### EXERCISE AIM
Should any entry include an image, skip the image and copy the entry exactly.

[Collected data]
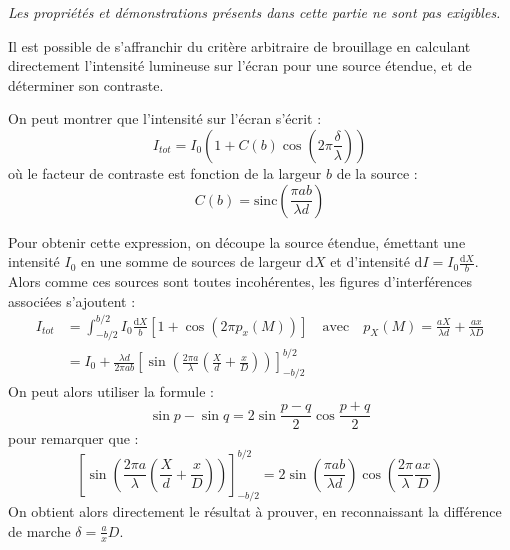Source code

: \documentclass[11pt,fleqn]{book} %
\newcommand{\dd}{\mathrm{d}}
\begin{document}
\textit{Les propriétés et démonstrations présents dans cette partie ne sont pas exigibles.}

Il est possible de s'affranchir du critère arbitraire de brouillage en calculant directement l'intensité lumineuse sur l'écran pour une source étendue, et de déterminer son contraste.
\begin{proposition}
On peut montrer que l'intensité sur l'écran s'écrit :
\begin{equation}
	I_{tot} = I_0 \left( 1 + C(b) \cos\left(2 \pi \frac{\delta}{\lambda} \right) \right)
\end{equation}
où le facteur de contraste est fonction de la largeur $b$ de la source :
\begin{equation}
	C(b) = \mathrm{sinc}\left( \frac{\pi a b}{\lambda d}  \right)
\end{equation}
\end{proposition}

\begin{demonstration}
Pour obtenir cette expression, on découpe la source étendue, émettant une intensité $I_0$ en une somme de sources de largeur $\dd X$ et d'intensité $\dd I = I_0 \frac{\dd X}{b}$. Alors comme ces sources sont toutes incohérentes, les figures d'interférences associées s'ajoutent :
\begin{align}
	I_{tot} &= \int_{-b/2}^{b/2} I_0 \frac{\dd X}{b} \left[ 1 + \cos( 2 \pi p_{x}(M))\right] \quad \mathrm{avec} \quad p_X(M) = \frac{aX}{\lambda d} + \frac{ax}{\lambda D} \\
	&= I_0 + \frac{\lambda d}{2 \pi a b} \left[ \sin\left(\frac{2 \pi a}{\lambda} \left(\frac{X}{d} + \frac{x}{D}\right) \right) \right]_{-b/2}^{b/2}
\end{align}
On peut alors utiliser la formule :
\begin{equation}
	\sin p - \sin q = 2 \sin \frac{p-q}{2} \cos \frac{p+q}{2}
\end{equation}
pour remarquer que :
\begin{equation}
	\left[ \sin\left(\frac{2 \pi a}{\lambda} \left(\frac{X}{d} + \frac{x}{D}\right) \right) \right]_{-b/2}^{b/2} = 2 \sin\left(\frac{\pi a b}{\lambda d}\right) \cos\left( \frac{2 \pi}{\lambda} \frac{a x}{D} \right)
\end{equation}
	On obtient alors directement le résultat à prouver, en reconnaissant la différence de marche $\delta = \frac{a}{x}{D}$.
\end{demonstration}
\end{document}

### YOUR SOLUTION
Source code

: \documentclass[11pt,fleqn]{book} %
\newcommand{\dd}{\mathrm{d}}
\begin{document}
\textit{Les propriétés et démonstrations présents dans cette partie ne sont pas exigibles.}

Il est possible de s'affranchir du critère arbitraire de brouillage en calculant directement l'intensité lumineuse sur l'écran pour une source étendue, et de déterminer son contraste.
\begin{proposition}
On peut montrer que l'intensité sur l'écran s'écrit :
\begin{equation}
	I_{tot} = I_0 \left( 1 + C(b) \cos\left(2 \pi \frac{\delta}{\lambda} \right) \right)
\end{equation}
où le facteur de contraste est fonction de la largeur $b$ de la source :
\begin{equation}
	C(b) = \mathrm{sinc}\left( \frac{\pi a b}{\lambda d}  \right)
\end{equation}
\end{proposition}

\begin{demonstration}
Pour obtenir cette expression, on découpe la source étendue, émettant une intensité $I_0$ en une somme de sources de largeur $\dd X$ et d'intensité $\dd I = I_0 \frac{\dd X}{b}$. Alors comme ces sources sont toutes incohérentes, les figures d'interférences associées s'ajoutent :
\begin{align}
	I_{tot} &= \int_{-b/2}^{b/2} I_0 \frac{\dd X}{b} \left[ 1 + \cos( 2 \pi p_{x}(M))\right] \quad \mathrm{avec} \quad p_X(M) = \frac{aX}{\lambda d} + \frac{ax}{\lambda D} \\
	&= I_0 + \frac{\lambda d}{2 \pi a b} \left[ \sin\left(\frac{2 \pi a}{\lambda} \left(\frac{X}{d} + \frac{x}{D}\right) \right) \right]_{-b/2}^{b/2}
\end{align}
On peut alors utiliser la formule :
\begin{equation}
	\sin p - \sin q = 2 \sin \frac{p-q}{2} \cos \frac{p+q}{2}
\end{equation}
pour remarquer que :
\begin{equation}
	\left[ \sin\left(\frac{2 \pi a}{\lambda} \left(\frac{X}{d} + \frac{x}{D}\right) \right) \right]_{-b/2}^{b/2} = 2 \sin\left(\frac{\pi a b}{\lambda d}\right) \cos\left( \frac{2 \pi}{\lambda} \frac{a x}{D} \right)
\end{equation}
	On obtient alors directement le résultat à prouver, en reconnaissant la différence de marche $\delta = \frac{a}{x}{D}$.
\end{demonstration}
\end{document}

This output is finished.